Over the next few years Dave entered a variety of races when opportunities presented themselves. He drove a BMW in IMSA Rally Sport races and raced a 366 cubic inch V8 Chevy Nova in 1975 and ’76 at Shangri La Speedway. His last appearance in a Camel GT race came in 1981 at Pocono in a Mercury Capri. He was not competitive and faded away from race driving.
Dave turned to the reality of making a living and prospered as first an art instructor and then a leading salesman for Electrolux. He relocated across the country numerous times establishing sales regions and building up their customer base. In 1996 he made a bold change and helped found the Xterra, the global off-road triathlon and trail running series. He has a residence in Hawaii but spends much of his time in the continental United States.
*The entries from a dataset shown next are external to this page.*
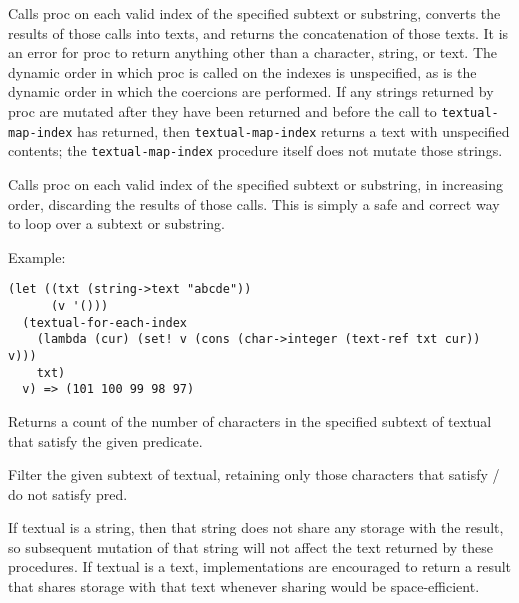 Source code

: \begin{entry}{%
  }

  Calls proc on each valid index of the specified subtext or
  substring, converts the results of those calls into texts, and
  returns the concatenation of those texts. It is an error for proc to
  return anything other than a character, string, or text. The dynamic
  order in which proc is called on the indexes is unspecified, as is
  the dynamic order in which the coercions are performed. If any
  strings returned by proc are mutated after they have been returned
  and before the call to \texttt{textual-map-index} has returned, then
  \texttt{textual-map-index} returns a text with unspecified contents;
  the \texttt{textual-map-index} procedure itself does not mutate
  those strings.
\end{entry}

\begin{entry}{%
  }

  Calls proc on each valid index of the
  specified subtext or substring, in increasing order, discarding the
  results of those calls. This is simply a safe and correct way to
  loop over a subtext or substring.

  Example:

\begin{verbatim}
(let ((txt (string->text "abcde"))
      (v '()))
  (textual-for-each-index
    (lambda (cur) (set! v (cons (char->integer (text-ref txt cur)) v)))
    txt)
  v) => (101 100 99 98 97)
\end{verbatim}
\end{entry}

\begin{entry}{%
  }

  Returns a count of the number of characters in the
  specified subtext of textual that satisfy the given predicate.
\end{entry}

\begin{entry}{%
  }
  
  Filter the given subtext of textual, retaining only those characters
  that satisfy / do not satisfy pred.

  If textual is a string, then that string does not share any storage
  with the result, so subsequent mutation of that string will not
  affect the text returned by these procedures. If textual is a text,
  implementations are encouraged to return a result that shares
  storage with that text whenever sharing would be space-efficient.
\end{entry}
At least part of the reason he is frequently in North America is that in 2012 Dave decided the time was right to return to racing. Sportscar Vintage Racing Association (SVRA) racing and select other vintage events appeared like the way to go. Remembering his earliest days he began looking for the right MGA.
“I actually started shopping around in 2010,” Dave explains. “It wasn’t just finding the car I was comfortable with but also understanding the vintage scene. Friends had encouraged me and the more I ventured out, the more I saw the camaraderie. I knew it was right for me.”
Dave landed on a 1960 MGA in 2012. He took it to a test day at Lime Rock and promptly blew the engine. He got enough laps in to build up to speed and convince himself he could be comfortable racing a car after his long layoff of 21 years. Never discouraged, Dave sought out MG expert Kent Prather and purchased one of his motors.
“We changed out everything,” Dave shares. “We installed new brakes, brake and fuel lines, wiring, radiator.”
By this time Bob Schoeplein, a friend and the former owner of Dave’s car, had nicknamed it “Honeybee” because of its bright yellow color scheme. The nickname somehow fits with the jovial demeanor of the car’s owner – Dave likes to relax with Cuban cigars and Yuengling beers at the end of the day. On the track, the fun-loving driver who has a jiggling hula dancer figurine mounted to Honeybee’s dashboard (pictured, TOP) is all business.
Good proof of that is that results for the reconditioned Honeybee proved immediate. Dave scored a Group 1 win in just his second outing in 2013, the SVRA weekend at New Jersey Motorsports Park. Even better, he pulled it off with a last lap pass. Later he went to the SVRA event at Rockingham and won both of the weekend’s Group 1 races. He closed out the season at Virginia International Raceway (VIR) by coming home third to win the season championship for his class.
The highlight of his 2014 season was a win in the Group 1 feature race of the Lime Rock Historics. The low point came at the SVRA go at The Glen where he burned a piston.
Dave and Honeybee came back in 2015 with a vengeance. They scored four victories and a second in SVRA competition at Sebring, Road America and VIR. He also won all four races Honeybee was eligible for at the Lime Rock Historics. His 2016 SVRA season is off to a strong start as he enters the first Amelia Island Gran Prix with another sweep of both Group 1 contests at Sebring earlier this month.
There can be little doubt this BARC Boy is back in touch with his roots and has found a new home at the wheel of Honeybee.